* Task description *
When the word "algorithms" shows up in a line of the data below, copy that whole line.
== == ==
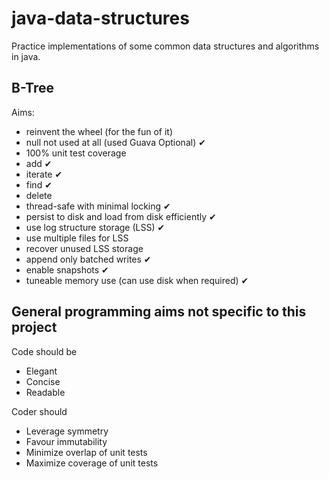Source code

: java-data-structures
====================

Practice implementations of some common data structures and algorithms in java.

B-Tree
---------------
Aims:
* reinvent the wheel (for the fun of it)
* null not used at all (used Guava Optional) &#10004;
* 100% unit test coverage
* add &#10004;
* iterate &#10004;
* find &#10004;
* delete
* thread-safe with minimal locking &#10004;
* persist to disk and load from disk efficiently &#10004;
* use log structure storage (LSS) &#10004;
* use multiple files for LSS
* recover unused LSS storage
* append only batched writes &#10004;
* enable snapshots &#10004;
* tuneable memory use (can use disk when required) &#10004;

General programming aims not specific to this project
------------------------------------------------------
Code should be
* Elegant
* Concise
* Readable

Coder should
* Leverage symmetry
* Favour immutability
* Minimize overlap of unit tests
* Maximize coverage of unit tests





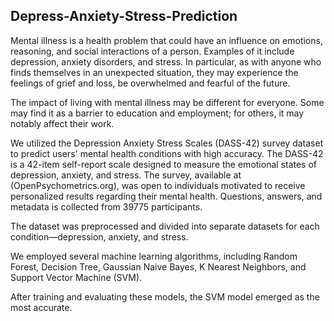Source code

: ## Depress-Anxiety-Stress-Prediction

Mental illness is a health problem that could have an influence on emotions, reasoning, and social interactions of a person. Examples of it include depression, anxiety disorders, and stress. In particular, as with anyone who finds themselves in an unexpected situation, they may experience the feelings of grief and loss, be overwhelmed and fearful of the future.

The impact of living with mental illness may be different for everyone. Some may find it as a barrier to education and employment; for others, it may notably affect their work.

We utilized the Depression Anxiety Stress Scales (DASS-42) survey dataset to predict users' mental health conditions with high accuracy. The DASS-42 is a 42-item self-report scale designed to measure the emotional states of depression, anxiety, and stress. The survey, available at (OpenPsychometrics.org), was open to individuals motivated to receive personalized results regarding their mental health. Questions, answers, and metadata is collected from 39775 participants.

The dataset was preprocessed and divided into separate datasets for each condition—depression, anxiety, and stress.

We employed several machine learning algorithms, including Random Forest, Decision Tree, Gaussian Naive Bayes, K Nearest Neighbors, and Support Vector Machine (SVM).

After training and evaluating these models, the SVM model emerged as the most accurate.
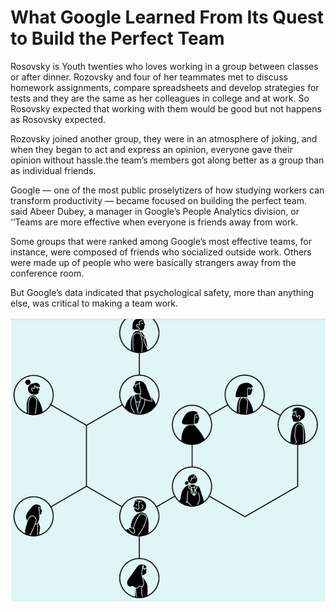 # What Google Learned From Its Quest to Build the Perfect Team

Rosovsky is Youth twenties who loves working in a group between classes or after dinner. Rozovsky and four of her teammates met to discuss homework assignments, compare spreadsheets and develop strategies for tests and they are the same as her colleagues in college and at work. So Rosovsky expected that working with them would be good but not happens as Rosovsky expected.

Rozovsky joined another group, they were in an atmosphere of joking, and when they began to act and express an opinion, everyone gave their opinion without hassle.the team’s members got along better as a group than as individual friends.

Google — one of the most public proselytizers of how studying workers can transform productivity — became focused on building the perfect team. said Abeer Dubey, a manager in Google’s People Analytics division, or ‘‘Teams are more effective when everyone is friends away from work.

Some groups that were ranked among Google’s most effective teams, for instance, were composed of friends who socialized outside work. Others were made up of people who were basically strangers away from the conference room.

But Google’s data indicated that psychological safety, more than anything else, was critical to making a team work.

![](imgs/group.PNG)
== == ==
* Written solution *
Practice implementations of some common data structures and algorithms in java.
We employed several machine learning algorithms, including Random Forest, Decision Tree, Gaussian Naive Bayes, K Nearest Neighbors, and Support Vector Machine (SVM).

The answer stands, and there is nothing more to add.